[Stored dataset items]
--- START ---
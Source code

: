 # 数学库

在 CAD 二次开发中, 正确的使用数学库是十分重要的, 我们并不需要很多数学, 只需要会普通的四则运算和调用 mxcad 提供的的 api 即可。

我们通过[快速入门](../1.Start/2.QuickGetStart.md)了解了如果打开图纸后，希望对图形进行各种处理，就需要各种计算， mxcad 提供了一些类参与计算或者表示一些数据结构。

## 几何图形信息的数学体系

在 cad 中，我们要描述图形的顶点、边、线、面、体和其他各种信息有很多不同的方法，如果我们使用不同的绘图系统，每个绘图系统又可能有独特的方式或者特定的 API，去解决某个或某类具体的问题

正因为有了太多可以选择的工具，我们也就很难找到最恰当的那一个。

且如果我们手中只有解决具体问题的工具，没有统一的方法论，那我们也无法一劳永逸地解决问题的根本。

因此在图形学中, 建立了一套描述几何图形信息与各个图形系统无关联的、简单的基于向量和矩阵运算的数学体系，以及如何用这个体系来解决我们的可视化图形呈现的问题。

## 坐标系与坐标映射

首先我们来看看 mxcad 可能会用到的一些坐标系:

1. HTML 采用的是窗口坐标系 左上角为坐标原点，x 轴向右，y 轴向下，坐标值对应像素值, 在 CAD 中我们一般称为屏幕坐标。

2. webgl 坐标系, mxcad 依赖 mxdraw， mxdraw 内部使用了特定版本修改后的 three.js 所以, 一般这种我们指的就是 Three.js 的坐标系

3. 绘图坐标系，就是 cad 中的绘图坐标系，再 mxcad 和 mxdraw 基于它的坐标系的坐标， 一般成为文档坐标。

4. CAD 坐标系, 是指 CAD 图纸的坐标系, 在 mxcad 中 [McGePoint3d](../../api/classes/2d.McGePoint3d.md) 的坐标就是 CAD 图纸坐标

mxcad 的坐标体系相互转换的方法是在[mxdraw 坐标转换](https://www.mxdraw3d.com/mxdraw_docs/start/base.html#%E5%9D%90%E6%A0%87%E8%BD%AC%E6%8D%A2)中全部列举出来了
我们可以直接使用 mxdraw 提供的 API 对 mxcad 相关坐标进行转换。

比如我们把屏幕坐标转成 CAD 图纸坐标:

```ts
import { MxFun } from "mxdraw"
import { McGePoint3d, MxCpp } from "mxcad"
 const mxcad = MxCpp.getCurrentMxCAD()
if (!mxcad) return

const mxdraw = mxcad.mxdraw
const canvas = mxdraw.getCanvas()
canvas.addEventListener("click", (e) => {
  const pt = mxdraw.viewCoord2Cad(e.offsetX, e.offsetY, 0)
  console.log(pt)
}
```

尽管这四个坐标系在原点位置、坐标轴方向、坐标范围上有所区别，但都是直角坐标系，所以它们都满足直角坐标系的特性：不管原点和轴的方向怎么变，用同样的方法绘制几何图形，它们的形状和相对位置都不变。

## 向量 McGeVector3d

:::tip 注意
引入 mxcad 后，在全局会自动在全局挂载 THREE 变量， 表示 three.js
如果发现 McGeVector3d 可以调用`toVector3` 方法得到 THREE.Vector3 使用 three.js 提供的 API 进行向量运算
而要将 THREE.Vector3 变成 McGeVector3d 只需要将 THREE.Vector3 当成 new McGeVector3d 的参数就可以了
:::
--- END ---
What you need to do:
Retype only this portion of the data above: the line containing "在 CAD 二次开发中, 正确的使用数学库是十分重要的, 我们并不需要很多数学, 只需要会普通的四则运算和调用", the line containing "## 几何图形信息的数学体系", and all lines between them, exactly.

Result of the exercise:
在 CAD 二次开发中, 正确的使用数学库是十分重要的, 我们并不需要很多数学, 只需要会普通的四则运算和调用 mxcad 提供的的 api 即可。

我们通过[快速入门](../1.Start/2.QuickGetStart.md)了解了如果打开图纸后，希望对图形进行各种处理，就需要各种计算， mxcad 提供了一些类参与计算或者表示一些数据结构。

## 几何图形信息的数学体系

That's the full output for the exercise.